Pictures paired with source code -
-=-=-=-=-

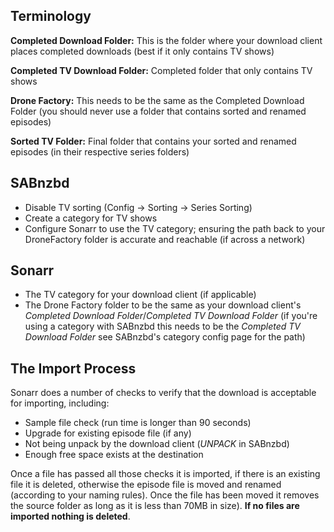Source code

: ## Terminology
**Completed Download Folder:**  This is the folder where your download client places completed downloads (best if it only contains TV shows)

**Completed TV Download Folder:** Completed folder that only contains TV shows

**Drone Factory:** This needs to be the same as the Completed Download Folder (you should never use a folder that contains sorted and renamed episodes)

**Sorted TV Folder:** Final folder that contains your sorted and renamed episodes (in their respective series folders)

## SABnzbd
- Disable TV sorting (Config -> Sorting -> Series Sorting)
- Create a category for TV shows
- Configure Sonarr to use the TV category; ensuring the path back to your DroneFactory folder is accurate and reachable (if across a network)

## Sonarr
- The TV category for your download client (if applicable)
- The Drone Factory folder to be the same as your download client's *Completed Download Folder*/*Completed TV Download Folder* (if you're using a category with SABnzbd this needs to be the *Completed TV Download Folder* see SABnzbd's category config page for the path)

## The Import Process ##
Sonarr does a number of checks to verify that the download is acceptable for importing, including:
- Sample file check (run time is longer than 90 seconds)
- Upgrade for existing episode file (if any)
- Not being unpack by the download client (_UNPACK_ in SABnzbd)
- Enough free space exists at the destination

Once a file has passed all those checks it is imported,  if there is an existing file it is deleted, otherwise the episode file is moved and renamed (according to your naming rules). Once the file has been moved it removes the source folder as long as it is less than 70MB in size). **If no files are imported nothing is deleted**.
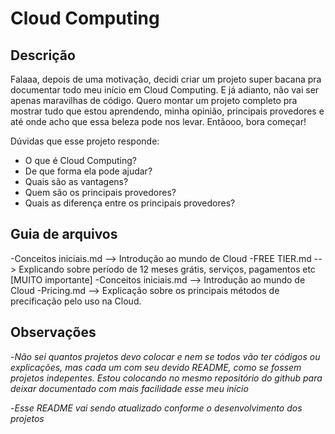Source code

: # Cloud Computing

## Descrição
Falaaa, depois de uma motivação, decidi criar um projeto super bacana pra documentar todo meu início em Cloud Computing. E já adianto, não vai ser apenas maravilhas de código. Quero montar um projeto completo pra mostrar tudo que estou aprendendo, minha opinião, principais provedores e até onde acho que essa beleza pode nos levar. Entãooo, bora começar!

Dúvidas que esse projeto responde:
  - O que é Cloud Computing?
  - De que forma ela pode ajudar?
  - Quais são as vantagens?
  - Quem são os principais provedores?
  - Quais as diferença entre os principais provedores?


## Guia de arquivos
  -Conceitos iniciais.md --> Introdução ao mundo de Cloud
  -FREE TIER.md --> Explicando sobre período de 12 meses grátis, serviços, pagamentos etc [MUITO importante]
  -Conceitos iniciais.md --> Introdução ao mundo de Cloud
  -Pricing.md --> Explicação sobre os principais métodos de precificação pelo uso na Cloud.



## Observações

  -*Não sei quantos projetos devo colocar e nem se todos vão ter códigos ou explicações, mas cada um com seu devido README, como se fossem projetos indepentes. Estou colocando no mesmo repositório do github para deixar documentado com mais facilidade esse meu início*

  -*Esse README vai sendo atualizado conforme o desenvolvimento dos projetos*
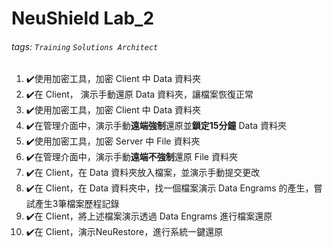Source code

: # NeuShield Lab_2
###### tags: `Training` `Solutions Architect`


1. :heavy_check_mark:使用加密工具，加密 Client 中 Data 資料夾
2. :heavy_check_mark:在 Client， 演示手動還原 Data 資料夾，讓檔案恢復正常
3. :heavy_check_mark:使用加密工具，加密 Client 中 Data 資料夾
4. :heavy_check_mark:在管理介面中，演示手動**遠端強制**還原並**鎖定15分鐘** Data 資料夾
5. :heavy_check_mark:使用加密工具，加密 Server 中 File 資料夾
6. :heavy_check_mark:在管理介面中，演示手動**遠端不強制**還原 File 資料夾
7. :heavy_check_mark:在 Client，在 Data 資料夾放入檔案，並演示手動提交更改
8. :heavy_check_mark:在 Client，在 Data 資料夾中，找一個檔案演示 Data Engrams 的產生，嘗試產生3筆檔案歷程記錄
9. :heavy_check_mark:在 Client，將上述檔案演示透過 Data Engrams 進行檔案還原
10. :heavy_check_mark:在 Client，演示NeuRestore，進行系統一鍵還原
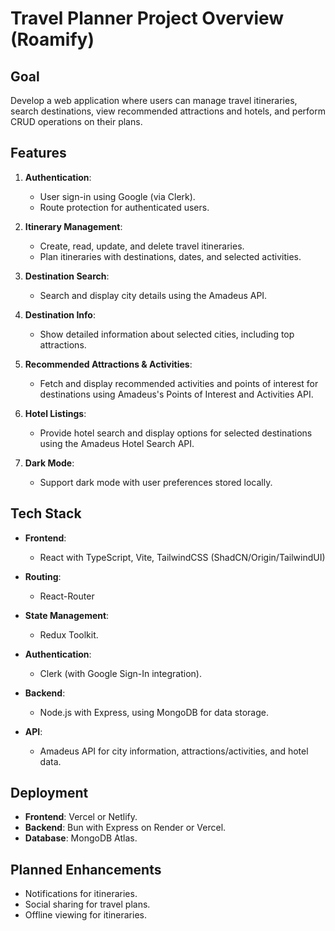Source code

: # Travel Planner Project Overview (Roamify)

## Goal
Develop a web application where users can manage travel itineraries, search destinations, view recommended attractions and hotels, and perform CRUD operations on their plans.

## Features

1. **Authentication**:
   - User sign-in using Google (via Clerk).
   - Route protection for authenticated users.

2. **Itinerary Management**:
   - Create, read, update, and delete travel itineraries.
   - Plan itineraries with destinations, dates, and selected activities.

3. **Destination Search**:
   - Search and display city details using the Amadeus API.

4. **Destination Info**:
   - Show detailed information about selected cities, including top attractions.

5. **Recommended Attractions & Activities**:
   - Fetch and display recommended activities and points of interest for destinations using Amadeus's Points of Interest and Activities API.

6. **Hotel Listings**:
   - Provide hotel search and display options for selected destinations using the Amadeus Hotel Search API.

7. **Dark Mode**:
   - Support dark mode with user preferences stored locally.

## Tech Stack

- **Frontend**: 
  - React with TypeScript, Vite, TailwindCSS (ShadCN/Origin/TailwindUI)
  
- **Routing**:
  - React-Router
  
- **State Management**: 
  - Redux Toolkit.
  
- **Authentication**: 
  - Clerk (with Google Sign-In integration).
  
- **Backend**: 
  - Node.js with Express, using MongoDB for data storage.

- **API**: 
  - Amadeus API for city information, attractions/activities, and hotel data.

## Deployment

- **Frontend**: Vercel or Netlify.
- **Backend**: Bun with Express on Render or Vercel.
- **Database**: MongoDB Atlas.

## Planned Enhancements

- Notifications for itineraries.
- Social sharing for travel plans.
- Offline viewing for itineraries.
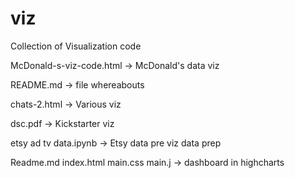 # viz

Collection of Visualization code

McDonald-s-viz-code.html
-> McDonald's data viz

README.md
-> file whereabouts

chats-2.html
-> Various viz

dsc.pdf
-> Kickstarter viz

etsy ad tv data.ipynb
-> Etsy data pre viz data prep

Readme.md
index.html
main.css
main.j
-> dashboard in highcharts
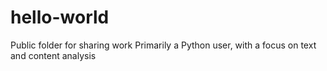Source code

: # hello-world
Public folder for sharing work
Primarily a Python user, with a focus on text and content analysis
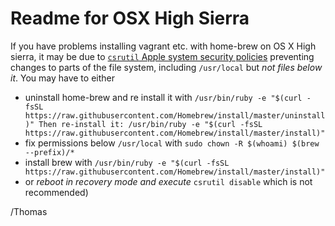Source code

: 
# Readme for OSX High Sierra


If you have problems installing vagrant etc. with home-brew on OS X High
sierra, it may be due to
[`csrutil` Apple system security policies](https://en.wikipedia.org/wiki/System_Integrity_Protection) 
preventing changes to parts of the file system, including `/usr/local` but _not files below it_.
You may have to either

  - uninstall home-brew and re install it with `/usr/bin/ruby -e "$(curl -fsSL https://raw.githubusercontent.com/Homebrew/install/master/uninstall)" Then re-install it: /usr/bin/ruby -e "$(curl -fsSL https://raw.githubusercontent.com/Homebrew/install/master/install)"`
  - fix permissions below `/usr/local` with `sudo chown -R $(whoami) $(brew --prefix)/*`
  - install brew with `/usr/bin/ruby -e "$(curl -fsSL https://raw.githubusercontent.com/Homebrew/install/master/install)"`
  - or _reboot in recovery mode and execute_ `csrutil disable` which is not recommended)

/Thomas
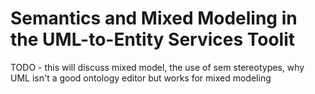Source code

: # Semantics and Mixed Modeling in the UML-to-Entity Services Toolit

TODO - this will discuss mixed model, the use of sem stereotypes, why UML isn't a good ontology editor but works for mixed modeling
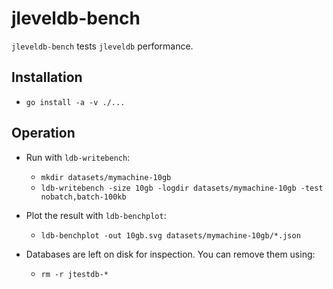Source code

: # jleveldb-bench

`jleveldb-bench` tests `jleveldb` performance.

## Installation

* `go install -a -v ./...`

## Operation

* Run with `ldb-writebench`:

  * `mkdir datasets/mymachine-10gb`
  * `ldb-writebench -size 10gb -logdir datasets/mymachine-10gb -test nobatch,batch-100kb`

* Plot the result with `ldb-benchplot`:

  * `ldb-benchplot -out 10gb.svg datasets/mymachine-10gb/*.json`

* Databases are left on disk for inspection. You can remove them using:

  * `rm -r jtestdb-*`
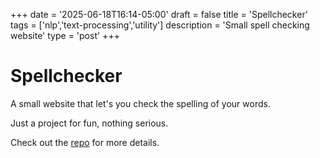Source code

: +++
date = '2025-06-18T16:14-05:00'
draft = false
title = 'Spellchecker'
tags = ['nlp','text-processing','utility']
description = 'Small spell checking website'
type = 'post'
+++

# Spellchecker

A small website that let's you check the spelling of your words.

Just a project for fun, nothing serious.

Check out the [repo](https://github.com/LordHerdier/Spellchecker) for more details.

-=-=-=-=-

Exercise instructions - Leaving images out, please output every line of the data exactly.

Answer to this task -
Source code

: ## Terminology
**Completed Download Folder:**  This is the folder where your download client places completed downloads (best if it only contains TV shows)

**Completed TV Download Folder:** Completed folder that only contains TV shows

**Drone Factory:** This needs to be the same as the Completed Download Folder (you should never use a folder that contains sorted and renamed episodes)

**Sorted TV Folder:** Final folder that contains your sorted and renamed episodes (in their respective series folders)

## SABnzbd
- Disable TV sorting (Config -> Sorting -> Series Sorting)
- Create a category for TV shows
- Configure Sonarr to use the TV category; ensuring the path back to your DroneFactory folder is accurate and reachable (if across a network)

## Sonarr
- The TV category for your download client (if applicable)
- The Drone Factory folder to be the same as your download client's *Completed Download Folder*/*Completed TV Download Folder* (if you're using a category with SABnzbd this needs to be the *Completed TV Download Folder* see SABnzbd's category config page for the path)

## The Import Process ##
Sonarr does a number of checks to verify that the download is acceptable for importing, including:
- Sample file check (run time is longer than 90 seconds)
- Upgrade for existing episode file (if any)
- Not being unpack by the download client (_UNPACK_ in SABnzbd)
- Enough free space exists at the destination

Once a file has passed all those checks it is imported,  if there is an existing file it is deleted, otherwise the episode file is moved and renamed (according to your naming rules). Once the file has been moved it removes the source folder as long as it is less than 70MB in size). **If no files are imported nothing is deleted**.
Source code

: # Cloud Computing

## Descrição
Falaaa, depois de uma motivação, decidi criar um projeto super bacana pra documentar todo meu início em Cloud Computing. E já adianto, não vai ser apenas maravilhas de código. Quero montar um projeto completo pra mostrar tudo que estou aprendendo, minha opinião, principais provedores e até onde acho que essa beleza pode nos levar. Entãooo, bora começar!

Dúvidas que esse projeto responde:
  - O que é Cloud Computing?
  - De que forma ela pode ajudar?
  - Quais são as vantagens?
  - Quem são os principais provedores?
  - Quais as diferença entre os principais provedores?


## Guia de arquivos
  -Conceitos iniciais.md --> Introdução ao mundo de Cloud
  -FREE TIER.md --> Explicando sobre período de 12 meses grátis, serviços, pagamentos etc [MUITO importante]
  -Conceitos iniciais.md --> Introdução ao mundo de Cloud
  -Pricing.md --> Explicação sobre os principais métodos de precificação pelo uso na Cloud.



## Observações

  -*Não sei quantos projetos devo colocar e nem se todos vão ter códigos ou explicações, mas cada um com seu devido README, como se fossem projetos indepentes. Estou colocando no mesmo repositório do github para deixar documentado com mais facilidade esse meu início*

  -*Esse README vai sendo atualizado conforme o desenvolvimento dos projetos*
Source code

: # NeuShield Lab_2
###### tags: `Training` `Solutions Architect`


1. :heavy_check_mark:使用加密工具，加密 Client 中 Data 資料夾
2. :heavy_check_mark:在 Client， 演示手動還原 Data 資料夾，讓檔案恢復正常
3. :heavy_check_mark:使用加密工具，加密 Client 中 Data 資料夾
4. :heavy_check_mark:在管理介面中，演示手動**遠端強制**還原並**鎖定15分鐘** Data 資料夾
5. :heavy_check_mark:使用加密工具，加密 Server 中 File 資料夾
6. :heavy_check_mark:在管理介面中，演示手動**遠端不強制**還原 File 資料夾
7. :heavy_check_mark:在 Client，在 Data 資料夾放入檔案，並演示手動提交更改
8. :heavy_check_mark:在 Client，在 Data 資料夾中，找一個檔案演示 Data Engrams 的產生，嘗試產生3筆檔案歷程記錄
9. :heavy_check_mark:在 Client，將上述檔案演示透過 Data Engrams 進行檔案還原
10. :heavy_check_mark:在 Client，演示NeuRestore，進行系統一鍵還原
Source code

: # Travel Planner Project Overview (Roamify)

## Goal
Develop a web application where users can manage travel itineraries, search destinations, view recommended attractions and hotels, and perform CRUD operations on their plans.

## Features

1. **Authentication**:
   - User sign-in using Google (via Clerk).
   - Route protection for authenticated users.

2. **Itinerary Management**:
   - Create, read, update, and delete travel itineraries.
   - Plan itineraries with destinations, dates, and selected activities.

3. **Destination Search**:
   - Search and display city details using the Amadeus API.

4. **Destination Info**:
   - Show detailed information about selected cities, including top attractions.

5. **Recommended Attractions & Activities**:
   - Fetch and display recommended activities and points of interest for destinations using Amadeus's Points of Interest and Activities API.

6. **Hotel Listings**:
   - Provide hotel search and display options for selected destinations using the Amadeus Hotel Search API.

7. **Dark Mode**:
   - Support dark mode with user preferences stored locally.

## Tech Stack

- **Frontend**: 
  - React with TypeScript, Vite, TailwindCSS (ShadCN/Origin/TailwindUI)
  
- **Routing**:
  - React-Router
  
- **State Management**: 
  - Redux Toolkit.
  
- **Authentication**: 
  - Clerk (with Google Sign-In integration).
  
- **Backend**: 
  - Node.js with Express, using MongoDB for data storage.

- **API**: 
  - Amadeus API for city information, attractions/activities, and hotel data.

## Deployment

- **Frontend**: Vercel or Netlify.
- **Backend**: Bun with Express on Render or Vercel.
- **Database**: MongoDB Atlas.

## Planned Enhancements

- Notifications for itineraries.
- Social sharing for travel plans.
- Offline viewing for itineraries.
 # viz

Collection of Visualization code

McDonald-s-viz-code.html
-> McDonald's data viz

README.md
-> file whereabouts

chats-2.html
-> Various viz

dsc.pdf
-> Kickstarter viz

etsy ad tv data.ipynb
-> Etsy data pre viz data prep

Readme.md
index.html
main.css
main.j
-> dashboard in highcharts
Source code

: # hello-world
Public folder for sharing work
Primarily a Python user, with a focus on text and content analysis
Source code

: 
# Readme for OSX High Sierra


If you have problems installing vagrant etc. with home-brew on OS X High
sierra, it may be due to
[`csrutil` Apple system security policies](https://en.wikipedia.org/wiki/System_Integrity_Protection) 
preventing changes to parts of the file system, including `/usr/local` but _not files below it_.
You may have to either

  - uninstall home-brew and re install it with `/usr/bin/ruby -e "$(curl -fsSL https://raw.githubusercontent.com/Homebrew/install/master/uninstall)" Then re-install it: /usr/bin/ruby -e "$(curl -fsSL https://raw.githubusercontent.com/Homebrew/install/master/install)"`
  - fix permissions below `/usr/local` with `sudo chown -R $(whoami) $(brew --prefix)/*`
  - install brew with `/usr/bin/ruby -e "$(curl -fsSL https://raw.githubusercontent.com/Homebrew/install/master/install)"`
  - or _reboot in recovery mode and execute_ `csrutil disable` which is not recommended)

/Thomas
Source code

: # Semantics and Mixed Modeling in the UML-to-Entity Services Toolit

TODO - this will discuss mixed model, the use of sem stereotypes, why UML isn't a good ontology editor but works for mixed modeling
Source code

: # jleveldb-bench

`jleveldb-bench` tests `jleveldb` performance.

## Installation

* `go install -a -v ./...`

## Operation

* Run with `ldb-writebench`:

  * `mkdir datasets/mymachine-10gb`
  * `ldb-writebench -size 10gb -logdir datasets/mymachine-10gb -test nobatch,batch-100kb`

* Plot the result with `ldb-benchplot`:

  * `ldb-benchplot -out 10gb.svg datasets/mymachine-10gb/*.json`

* Databases are left on disk for inspection. You can remove them using:

  * `rm -r jtestdb-*`
Source code

: +++
date = '2025-06-18T16:14-05:00'
draft = false
title = 'Spellchecker'
tags = ['nlp','text-processing','utility']
description = 'Small spell checking website'
type = 'post'
+++

# Spellchecker

A small website that let's you check the spelling of your words.

Just a project for fun, nothing serious.

Check out the [repo](https://github.com/LordHerdier/Spellchecker) for more details.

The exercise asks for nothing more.